La protection de l’environnement est devenue l’une des missions essentielles confiées à l’État. Au fur et à mesure que la croissance économique s’est accélérée, la lutte contre la pollution et les problèmes environnementaux a pris une ampleur croissante, engendrant un coût significatif pour les politiques environnementales.

La France, par exemple, a récemment annoncé un budget vert considérable, marquant un engagement financier substantiel en faveur de la transition écologique. En effet, le plan France Relance, conçu comme une feuille de route pour la refondation économique, sociale et écologique du pays, vise à faire de la France la première grande économie décarbonée en Europe, en consacrant une part significative de son enveloppe globale à la rénovation énergétique, aux transports, à la transition agricole et aux technologies vertes.

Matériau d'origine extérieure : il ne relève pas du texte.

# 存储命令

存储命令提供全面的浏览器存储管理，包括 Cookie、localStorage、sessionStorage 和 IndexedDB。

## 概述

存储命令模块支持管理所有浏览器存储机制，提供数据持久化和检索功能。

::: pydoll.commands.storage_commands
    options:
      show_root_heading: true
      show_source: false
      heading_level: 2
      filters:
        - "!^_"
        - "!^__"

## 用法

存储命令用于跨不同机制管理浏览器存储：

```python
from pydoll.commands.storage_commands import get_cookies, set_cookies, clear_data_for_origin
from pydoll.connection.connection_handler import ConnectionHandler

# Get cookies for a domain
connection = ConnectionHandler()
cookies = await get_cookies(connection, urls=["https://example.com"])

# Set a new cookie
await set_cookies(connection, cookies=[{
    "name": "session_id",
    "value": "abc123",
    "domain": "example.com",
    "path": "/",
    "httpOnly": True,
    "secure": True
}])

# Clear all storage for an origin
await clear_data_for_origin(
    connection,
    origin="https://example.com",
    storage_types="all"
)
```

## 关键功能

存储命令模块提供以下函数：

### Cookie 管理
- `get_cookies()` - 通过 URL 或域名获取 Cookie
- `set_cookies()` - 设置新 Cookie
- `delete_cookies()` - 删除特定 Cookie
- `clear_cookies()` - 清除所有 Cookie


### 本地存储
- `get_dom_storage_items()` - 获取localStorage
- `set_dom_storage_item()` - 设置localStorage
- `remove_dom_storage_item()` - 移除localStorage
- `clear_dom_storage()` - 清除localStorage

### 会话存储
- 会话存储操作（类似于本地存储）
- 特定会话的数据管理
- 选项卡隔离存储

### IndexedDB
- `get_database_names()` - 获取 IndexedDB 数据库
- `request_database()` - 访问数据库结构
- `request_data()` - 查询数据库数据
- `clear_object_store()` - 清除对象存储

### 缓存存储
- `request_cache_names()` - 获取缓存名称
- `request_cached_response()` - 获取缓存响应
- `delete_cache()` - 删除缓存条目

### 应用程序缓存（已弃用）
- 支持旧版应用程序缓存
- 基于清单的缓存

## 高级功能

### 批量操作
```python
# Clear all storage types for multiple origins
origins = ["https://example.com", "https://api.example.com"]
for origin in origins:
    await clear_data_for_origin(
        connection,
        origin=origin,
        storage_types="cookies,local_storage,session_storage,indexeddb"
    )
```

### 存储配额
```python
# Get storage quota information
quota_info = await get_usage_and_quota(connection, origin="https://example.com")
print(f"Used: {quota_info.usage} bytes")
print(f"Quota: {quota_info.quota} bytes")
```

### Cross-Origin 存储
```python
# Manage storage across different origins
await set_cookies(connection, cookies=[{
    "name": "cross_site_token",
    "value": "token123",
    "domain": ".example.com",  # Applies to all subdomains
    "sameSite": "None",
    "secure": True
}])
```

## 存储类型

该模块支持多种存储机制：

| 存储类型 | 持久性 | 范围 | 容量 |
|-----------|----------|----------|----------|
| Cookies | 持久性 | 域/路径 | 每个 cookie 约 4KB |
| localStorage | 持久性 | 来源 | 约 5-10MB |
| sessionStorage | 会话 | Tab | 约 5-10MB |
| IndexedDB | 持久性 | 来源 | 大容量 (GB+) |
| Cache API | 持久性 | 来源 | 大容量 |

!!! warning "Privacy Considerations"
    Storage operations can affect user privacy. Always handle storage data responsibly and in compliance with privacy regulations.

Cependant, la transition écologique ne peut être laissée uniquement au marché pour être orientée de manière optimale. Elle nécessite des politiques publiques cohérentes et des choix stratégiques bien définis. La question de son impact sur l’emploi reste complexe à évaluer. Depuis le célèbre rapport du Club de Rome en 1972, les États ont progressivement pris conscience de la nécessité de politiques de développement durable, mais des défis subsistent, notamment en ce qui concerne la pression fiscale et l’efficacité des politiques environnementales.

Ainsi, il est crucial de se pencher sur la place de la politique environnementale dans l’économie d’aujourd’hui. Par conséquent, nous explorerons d’abord l’importance de la politique environnementale ainsi que ses divers instruments. Ensuite, nous examinerons la question de son efficacité et de son avenir pour l’économie, afin de mieux comprendre comment elle peut contribuer à une reprise économique durable et réussie.

 

Politique environnementale : le moteur méconnu d’une économie florissante

Lutter contre les défaillances du marché : les externalités

Le modèle de croissance économique actuel pose un défi majeur à la viabilité écologique de notre planète. Les principes économiques tels que le libre-échange, la mondialisation et la production de masse ne tiennent pas suffisamment compte des externalités environnementales telles que la pollution (Victor & Jackson, 2012).

Le dilemme de la croissance, qui oppose la nécessité de croître pour assurer la stabilité économique à l’impact environnemental néfaste, est un paradoxe complexe à résoudre. Les activités économiques génèrent souvent des effets nuisibles pour l’environnement, des « externalités négatives » (A. C. Pigou) que le marché, par son mécanisme des prix, ne parvient pas à internaliser. La pollution, notamment les émissions de gaz à effet de serre, en est un exemple flagrant.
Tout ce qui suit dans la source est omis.